WORK INSTRUCTION — Copy, from the material below, every line in which the word "Styles" can be found.

SOURCE DATA —
* * * * *

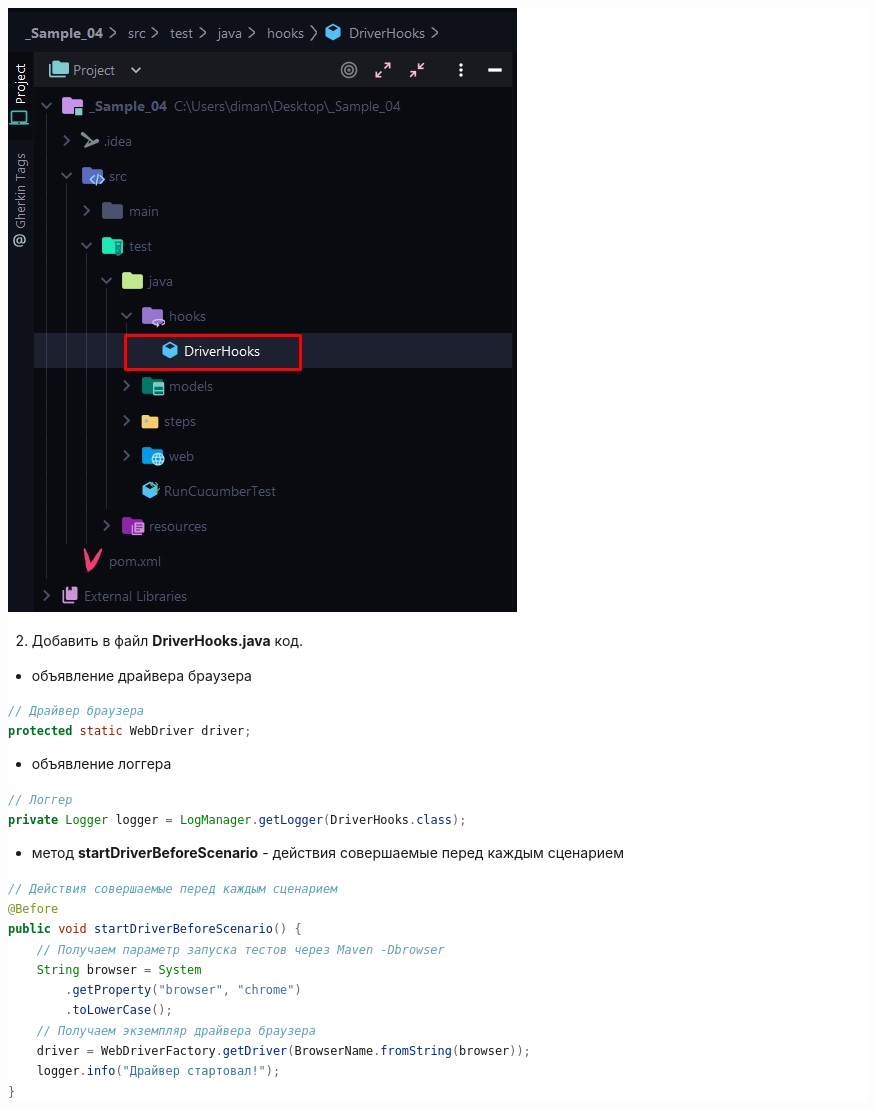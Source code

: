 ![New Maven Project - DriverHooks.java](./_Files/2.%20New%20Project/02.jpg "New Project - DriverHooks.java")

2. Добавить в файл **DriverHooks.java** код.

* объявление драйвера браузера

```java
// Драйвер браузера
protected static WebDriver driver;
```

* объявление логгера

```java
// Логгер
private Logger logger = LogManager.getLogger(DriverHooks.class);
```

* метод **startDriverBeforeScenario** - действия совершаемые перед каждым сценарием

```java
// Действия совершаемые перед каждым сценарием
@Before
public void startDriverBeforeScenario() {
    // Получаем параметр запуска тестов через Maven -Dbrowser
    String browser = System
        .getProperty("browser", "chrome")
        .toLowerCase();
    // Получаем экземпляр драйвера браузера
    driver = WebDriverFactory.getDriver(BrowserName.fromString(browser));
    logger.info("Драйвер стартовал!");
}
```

* * * * *

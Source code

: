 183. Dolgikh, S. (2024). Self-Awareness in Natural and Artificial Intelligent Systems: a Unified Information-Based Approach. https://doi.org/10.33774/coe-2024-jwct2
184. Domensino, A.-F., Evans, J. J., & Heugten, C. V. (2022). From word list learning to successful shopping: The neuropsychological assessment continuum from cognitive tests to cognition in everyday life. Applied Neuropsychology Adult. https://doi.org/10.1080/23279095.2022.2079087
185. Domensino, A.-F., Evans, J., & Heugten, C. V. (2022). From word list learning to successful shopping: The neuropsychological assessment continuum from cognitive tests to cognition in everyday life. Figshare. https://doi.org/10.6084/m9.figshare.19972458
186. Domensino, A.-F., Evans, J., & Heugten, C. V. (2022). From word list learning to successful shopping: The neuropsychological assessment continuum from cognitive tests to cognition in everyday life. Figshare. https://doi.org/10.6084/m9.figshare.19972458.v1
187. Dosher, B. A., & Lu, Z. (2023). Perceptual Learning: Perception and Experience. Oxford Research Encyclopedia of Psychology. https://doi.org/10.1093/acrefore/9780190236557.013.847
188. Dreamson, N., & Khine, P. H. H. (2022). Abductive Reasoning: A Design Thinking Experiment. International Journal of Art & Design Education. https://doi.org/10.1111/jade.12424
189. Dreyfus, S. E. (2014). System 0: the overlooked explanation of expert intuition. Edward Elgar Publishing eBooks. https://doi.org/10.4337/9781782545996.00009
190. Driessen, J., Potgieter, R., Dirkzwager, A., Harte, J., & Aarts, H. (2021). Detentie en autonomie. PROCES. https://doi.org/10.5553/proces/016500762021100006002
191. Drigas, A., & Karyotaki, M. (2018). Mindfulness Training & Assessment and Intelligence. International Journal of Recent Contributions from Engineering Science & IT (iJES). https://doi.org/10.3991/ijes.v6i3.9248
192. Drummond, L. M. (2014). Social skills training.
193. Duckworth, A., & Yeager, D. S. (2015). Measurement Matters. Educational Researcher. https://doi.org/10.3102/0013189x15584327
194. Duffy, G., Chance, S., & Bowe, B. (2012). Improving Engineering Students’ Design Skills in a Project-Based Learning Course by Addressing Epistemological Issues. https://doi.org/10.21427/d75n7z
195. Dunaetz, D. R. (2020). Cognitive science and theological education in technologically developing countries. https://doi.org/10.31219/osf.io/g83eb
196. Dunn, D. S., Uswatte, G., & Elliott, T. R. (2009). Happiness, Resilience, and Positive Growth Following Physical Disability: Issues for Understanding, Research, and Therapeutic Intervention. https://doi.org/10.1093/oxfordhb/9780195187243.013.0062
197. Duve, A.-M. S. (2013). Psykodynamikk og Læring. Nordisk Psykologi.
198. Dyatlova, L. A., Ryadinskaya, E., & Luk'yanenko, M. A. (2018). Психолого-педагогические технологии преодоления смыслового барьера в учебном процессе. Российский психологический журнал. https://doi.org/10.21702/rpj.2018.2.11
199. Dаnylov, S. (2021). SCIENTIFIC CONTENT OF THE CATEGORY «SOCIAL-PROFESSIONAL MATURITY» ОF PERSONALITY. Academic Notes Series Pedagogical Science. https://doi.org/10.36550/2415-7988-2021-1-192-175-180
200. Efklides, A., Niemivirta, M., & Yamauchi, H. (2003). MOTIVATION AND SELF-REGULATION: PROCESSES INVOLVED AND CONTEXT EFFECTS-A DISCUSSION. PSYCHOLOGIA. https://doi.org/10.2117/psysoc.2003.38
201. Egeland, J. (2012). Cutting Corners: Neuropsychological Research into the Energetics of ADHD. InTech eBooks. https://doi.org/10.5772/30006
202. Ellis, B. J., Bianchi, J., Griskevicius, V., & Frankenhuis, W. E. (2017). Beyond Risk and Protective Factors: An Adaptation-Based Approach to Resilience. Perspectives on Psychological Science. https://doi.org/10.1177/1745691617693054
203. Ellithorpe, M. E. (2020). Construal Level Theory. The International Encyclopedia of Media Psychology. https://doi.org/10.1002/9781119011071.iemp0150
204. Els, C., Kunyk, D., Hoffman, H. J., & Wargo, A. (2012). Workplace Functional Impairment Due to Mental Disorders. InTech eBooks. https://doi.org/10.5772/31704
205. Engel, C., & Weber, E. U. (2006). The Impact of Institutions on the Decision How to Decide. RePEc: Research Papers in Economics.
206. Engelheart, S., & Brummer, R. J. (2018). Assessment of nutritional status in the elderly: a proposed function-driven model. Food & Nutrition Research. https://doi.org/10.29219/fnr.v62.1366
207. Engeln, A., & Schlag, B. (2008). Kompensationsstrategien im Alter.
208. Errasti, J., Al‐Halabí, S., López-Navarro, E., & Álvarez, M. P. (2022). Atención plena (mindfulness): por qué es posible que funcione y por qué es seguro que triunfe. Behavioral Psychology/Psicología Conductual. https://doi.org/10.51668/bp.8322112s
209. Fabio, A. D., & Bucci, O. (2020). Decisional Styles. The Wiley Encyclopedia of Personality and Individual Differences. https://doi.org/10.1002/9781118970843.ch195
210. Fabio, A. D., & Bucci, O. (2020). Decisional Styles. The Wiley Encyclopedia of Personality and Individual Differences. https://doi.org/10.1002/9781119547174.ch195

* * * * *

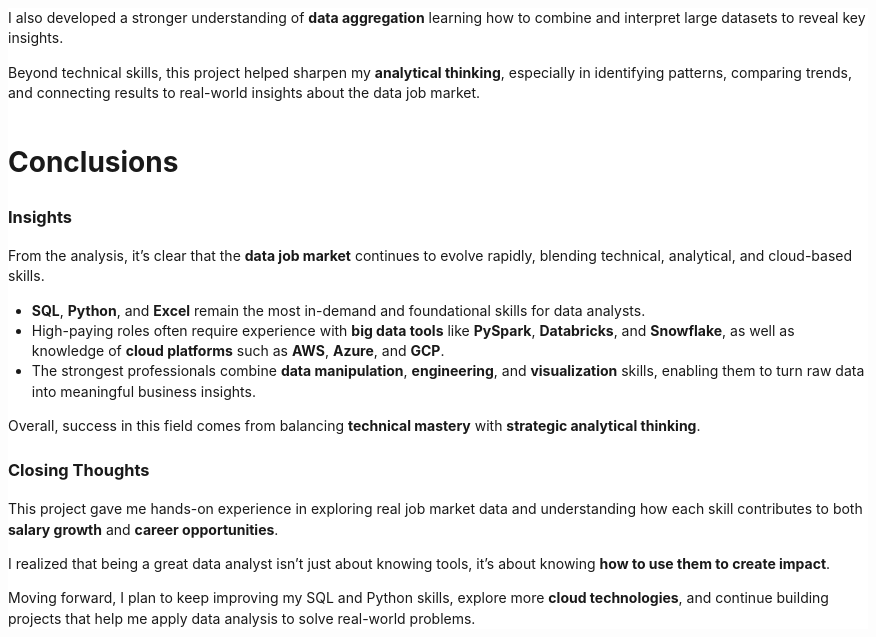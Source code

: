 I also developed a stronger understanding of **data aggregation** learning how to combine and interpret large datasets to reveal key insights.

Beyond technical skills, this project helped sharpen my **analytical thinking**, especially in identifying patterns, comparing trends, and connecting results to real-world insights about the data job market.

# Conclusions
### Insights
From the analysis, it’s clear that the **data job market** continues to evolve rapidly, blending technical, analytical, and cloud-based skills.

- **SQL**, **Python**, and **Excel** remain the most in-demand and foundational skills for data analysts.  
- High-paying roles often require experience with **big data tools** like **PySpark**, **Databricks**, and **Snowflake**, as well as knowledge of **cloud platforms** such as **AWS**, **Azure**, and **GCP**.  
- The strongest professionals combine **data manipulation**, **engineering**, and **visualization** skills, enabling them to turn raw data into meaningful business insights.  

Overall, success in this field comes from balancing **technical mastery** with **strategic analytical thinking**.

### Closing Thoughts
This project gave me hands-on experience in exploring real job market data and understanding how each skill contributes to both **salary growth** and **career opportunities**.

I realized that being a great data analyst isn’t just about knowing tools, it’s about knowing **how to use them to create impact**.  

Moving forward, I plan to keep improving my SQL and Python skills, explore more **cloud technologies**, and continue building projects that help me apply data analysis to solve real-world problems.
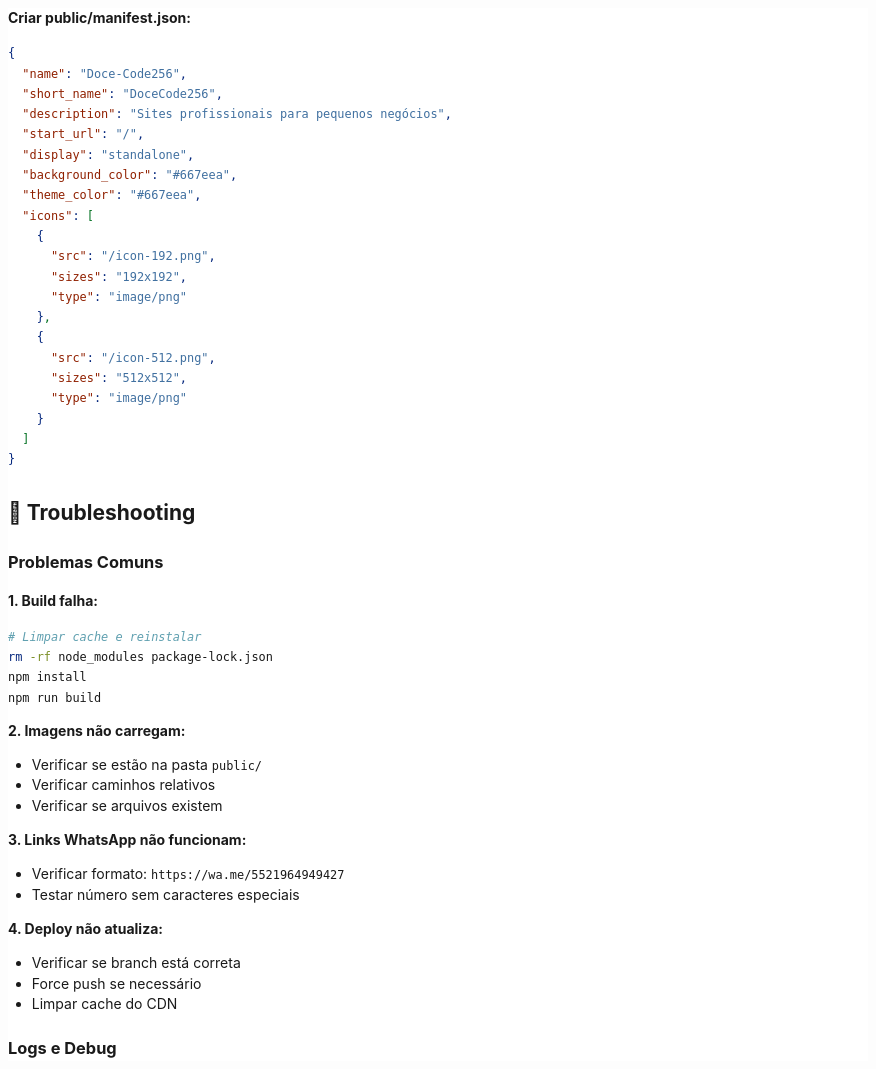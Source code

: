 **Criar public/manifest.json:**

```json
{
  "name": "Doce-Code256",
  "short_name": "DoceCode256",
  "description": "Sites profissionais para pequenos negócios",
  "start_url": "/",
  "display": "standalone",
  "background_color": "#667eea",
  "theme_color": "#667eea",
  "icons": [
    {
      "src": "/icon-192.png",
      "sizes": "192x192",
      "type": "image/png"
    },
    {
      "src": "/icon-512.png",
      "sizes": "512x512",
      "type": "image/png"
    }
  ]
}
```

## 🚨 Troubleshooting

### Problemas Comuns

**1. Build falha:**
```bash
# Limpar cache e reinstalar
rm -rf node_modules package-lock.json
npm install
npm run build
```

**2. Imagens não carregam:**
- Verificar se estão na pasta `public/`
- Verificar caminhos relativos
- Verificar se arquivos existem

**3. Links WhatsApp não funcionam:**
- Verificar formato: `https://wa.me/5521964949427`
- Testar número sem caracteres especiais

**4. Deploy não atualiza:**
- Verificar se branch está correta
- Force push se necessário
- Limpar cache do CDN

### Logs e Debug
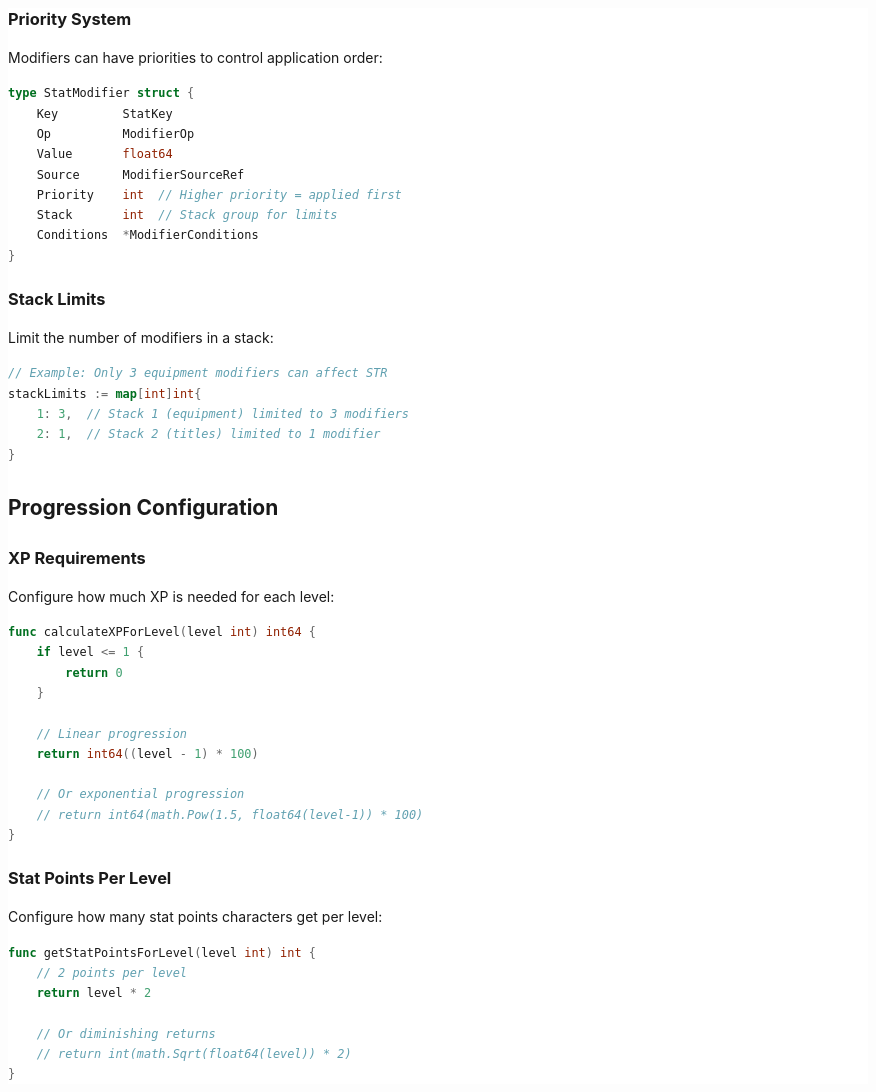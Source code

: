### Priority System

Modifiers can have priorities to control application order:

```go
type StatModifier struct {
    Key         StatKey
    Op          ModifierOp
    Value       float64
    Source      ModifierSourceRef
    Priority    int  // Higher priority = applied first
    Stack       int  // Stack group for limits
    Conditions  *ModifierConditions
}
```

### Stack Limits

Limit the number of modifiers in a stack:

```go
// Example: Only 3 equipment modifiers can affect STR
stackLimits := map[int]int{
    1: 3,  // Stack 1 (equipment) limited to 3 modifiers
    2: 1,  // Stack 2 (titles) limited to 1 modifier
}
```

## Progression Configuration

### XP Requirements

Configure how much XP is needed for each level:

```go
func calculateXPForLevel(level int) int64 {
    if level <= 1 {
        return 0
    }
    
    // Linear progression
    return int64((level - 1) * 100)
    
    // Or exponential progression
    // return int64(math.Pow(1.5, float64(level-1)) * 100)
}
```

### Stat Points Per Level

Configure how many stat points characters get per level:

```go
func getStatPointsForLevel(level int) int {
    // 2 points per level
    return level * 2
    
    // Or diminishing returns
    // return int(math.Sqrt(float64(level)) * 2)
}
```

* * * * *

FINISHED TASK —
209. Fabio, A. D., & Bucci, O. (2020). Decisional Styles. The Wiley Encyclopedia of Personality and Individual Differences. https://doi.org/10.1002/9781118970843.ch195
210. Fabio, A. D., & Bucci, O. (2020). Decisional Styles. The Wiley Encyclopedia of Personality and Individual Differences. https://doi.org/10.1002/9781119547174.ch195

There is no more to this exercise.